Task material Block Start

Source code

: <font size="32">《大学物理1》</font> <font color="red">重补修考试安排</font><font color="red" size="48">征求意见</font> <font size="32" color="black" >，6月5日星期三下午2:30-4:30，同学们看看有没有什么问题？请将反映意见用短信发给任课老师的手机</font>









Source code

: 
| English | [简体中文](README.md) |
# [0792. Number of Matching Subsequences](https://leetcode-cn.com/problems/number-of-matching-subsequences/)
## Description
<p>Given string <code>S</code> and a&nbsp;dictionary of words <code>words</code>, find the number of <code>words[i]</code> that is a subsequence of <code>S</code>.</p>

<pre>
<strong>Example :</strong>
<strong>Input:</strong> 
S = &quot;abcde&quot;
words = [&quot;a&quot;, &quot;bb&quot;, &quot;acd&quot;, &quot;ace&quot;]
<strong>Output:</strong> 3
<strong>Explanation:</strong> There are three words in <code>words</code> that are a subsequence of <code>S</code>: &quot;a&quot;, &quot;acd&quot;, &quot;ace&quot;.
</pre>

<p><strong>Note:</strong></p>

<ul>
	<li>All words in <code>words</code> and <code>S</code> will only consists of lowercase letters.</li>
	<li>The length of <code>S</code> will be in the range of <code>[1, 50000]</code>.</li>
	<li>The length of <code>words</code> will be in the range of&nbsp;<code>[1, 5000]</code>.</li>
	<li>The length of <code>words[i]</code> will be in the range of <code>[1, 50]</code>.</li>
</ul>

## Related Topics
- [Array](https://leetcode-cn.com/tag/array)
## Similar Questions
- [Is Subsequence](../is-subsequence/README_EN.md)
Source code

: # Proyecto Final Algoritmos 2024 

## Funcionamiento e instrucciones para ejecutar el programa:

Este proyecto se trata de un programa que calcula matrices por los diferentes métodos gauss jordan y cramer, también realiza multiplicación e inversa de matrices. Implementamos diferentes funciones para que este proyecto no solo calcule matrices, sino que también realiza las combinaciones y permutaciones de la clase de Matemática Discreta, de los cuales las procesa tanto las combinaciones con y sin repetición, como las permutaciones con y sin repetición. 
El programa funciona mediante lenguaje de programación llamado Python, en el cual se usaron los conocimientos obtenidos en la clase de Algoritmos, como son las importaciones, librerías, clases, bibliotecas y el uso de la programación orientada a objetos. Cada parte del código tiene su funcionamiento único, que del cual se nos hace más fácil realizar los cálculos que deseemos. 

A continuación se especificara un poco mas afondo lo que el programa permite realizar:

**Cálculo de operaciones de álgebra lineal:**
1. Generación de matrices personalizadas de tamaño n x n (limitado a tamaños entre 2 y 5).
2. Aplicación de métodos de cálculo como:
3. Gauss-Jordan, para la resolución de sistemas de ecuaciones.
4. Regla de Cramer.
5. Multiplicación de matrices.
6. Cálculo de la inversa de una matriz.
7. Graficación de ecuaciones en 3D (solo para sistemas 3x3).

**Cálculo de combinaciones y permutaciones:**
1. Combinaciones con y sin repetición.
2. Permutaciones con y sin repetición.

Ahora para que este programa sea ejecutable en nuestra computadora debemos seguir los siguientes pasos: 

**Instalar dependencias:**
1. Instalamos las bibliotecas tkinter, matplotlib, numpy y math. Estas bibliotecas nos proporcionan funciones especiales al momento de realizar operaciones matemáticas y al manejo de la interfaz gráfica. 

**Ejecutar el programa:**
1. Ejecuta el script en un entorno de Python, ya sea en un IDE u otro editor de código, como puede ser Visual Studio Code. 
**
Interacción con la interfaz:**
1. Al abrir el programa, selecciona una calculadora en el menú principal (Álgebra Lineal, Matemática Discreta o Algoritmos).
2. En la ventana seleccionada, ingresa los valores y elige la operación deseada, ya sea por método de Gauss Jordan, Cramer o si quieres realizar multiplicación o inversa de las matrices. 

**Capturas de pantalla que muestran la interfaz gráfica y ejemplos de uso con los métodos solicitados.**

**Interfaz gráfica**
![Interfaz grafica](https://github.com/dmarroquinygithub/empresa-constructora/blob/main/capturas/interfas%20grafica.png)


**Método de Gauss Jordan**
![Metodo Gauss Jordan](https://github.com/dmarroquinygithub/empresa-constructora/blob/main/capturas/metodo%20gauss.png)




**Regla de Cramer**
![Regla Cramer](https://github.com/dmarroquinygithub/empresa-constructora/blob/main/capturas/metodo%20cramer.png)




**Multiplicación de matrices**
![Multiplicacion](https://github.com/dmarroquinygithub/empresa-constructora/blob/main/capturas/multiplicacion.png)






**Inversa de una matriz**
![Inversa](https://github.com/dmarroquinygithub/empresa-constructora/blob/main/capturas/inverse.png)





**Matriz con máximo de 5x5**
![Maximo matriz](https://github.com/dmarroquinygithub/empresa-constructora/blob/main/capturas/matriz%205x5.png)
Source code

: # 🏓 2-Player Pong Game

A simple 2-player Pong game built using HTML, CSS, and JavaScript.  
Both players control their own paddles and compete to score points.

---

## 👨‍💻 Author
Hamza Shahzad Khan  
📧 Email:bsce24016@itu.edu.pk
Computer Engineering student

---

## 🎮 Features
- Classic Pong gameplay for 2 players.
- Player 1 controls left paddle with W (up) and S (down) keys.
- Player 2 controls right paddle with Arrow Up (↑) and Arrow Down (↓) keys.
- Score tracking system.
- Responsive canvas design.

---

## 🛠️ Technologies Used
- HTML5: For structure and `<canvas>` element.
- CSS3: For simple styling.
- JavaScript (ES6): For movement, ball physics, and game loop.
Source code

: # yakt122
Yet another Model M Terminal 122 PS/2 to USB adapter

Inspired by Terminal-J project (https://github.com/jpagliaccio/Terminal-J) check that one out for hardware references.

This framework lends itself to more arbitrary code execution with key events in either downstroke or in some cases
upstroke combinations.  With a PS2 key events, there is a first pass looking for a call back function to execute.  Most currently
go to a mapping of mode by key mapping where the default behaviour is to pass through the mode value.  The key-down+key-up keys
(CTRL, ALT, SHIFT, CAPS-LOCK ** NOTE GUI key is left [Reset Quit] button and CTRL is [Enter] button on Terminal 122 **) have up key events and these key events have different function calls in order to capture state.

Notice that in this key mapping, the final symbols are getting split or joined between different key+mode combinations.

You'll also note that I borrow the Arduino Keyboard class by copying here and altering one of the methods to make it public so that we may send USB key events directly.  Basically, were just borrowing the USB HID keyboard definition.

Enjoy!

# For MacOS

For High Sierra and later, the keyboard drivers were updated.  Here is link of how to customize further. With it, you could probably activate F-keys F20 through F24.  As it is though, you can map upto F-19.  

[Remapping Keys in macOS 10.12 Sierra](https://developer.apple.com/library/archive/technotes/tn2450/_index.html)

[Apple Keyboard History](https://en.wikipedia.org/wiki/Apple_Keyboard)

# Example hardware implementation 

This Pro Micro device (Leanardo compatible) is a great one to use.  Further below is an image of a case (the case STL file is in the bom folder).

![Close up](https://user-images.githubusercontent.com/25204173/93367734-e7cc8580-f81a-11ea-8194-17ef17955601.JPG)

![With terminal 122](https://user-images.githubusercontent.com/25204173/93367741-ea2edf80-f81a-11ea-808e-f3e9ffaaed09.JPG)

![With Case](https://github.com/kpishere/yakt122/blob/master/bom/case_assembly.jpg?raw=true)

Task material Block End

▶ _Action item_
All that belongs in your answer is the stretch of entries above from the line with "English | [简体中文](README.md) |" through the line with "<strong>Output:</strong> 3", printed exactly.

▶ _Your response_
| English | [简体中文](README.md) |
# [0792. Number of Matching Subsequences](https://leetcode-cn.com/problems/number-of-matching-subsequences/)
## Description
<p>Given string <code>S</code> and a&nbsp;dictionary of words <code>words</code>, find the number of <code>words[i]</code> that is a subsequence of <code>S</code>.</p>

<pre>
<strong>Example :</strong>
<strong>Input:</strong> 
S = &quot;abcde&quot;
words = [&quot;a&quot;, &quot;bb&quot;, &quot;acd&quot;, &quot;ace&quot;]
<strong>Output:</strong> 3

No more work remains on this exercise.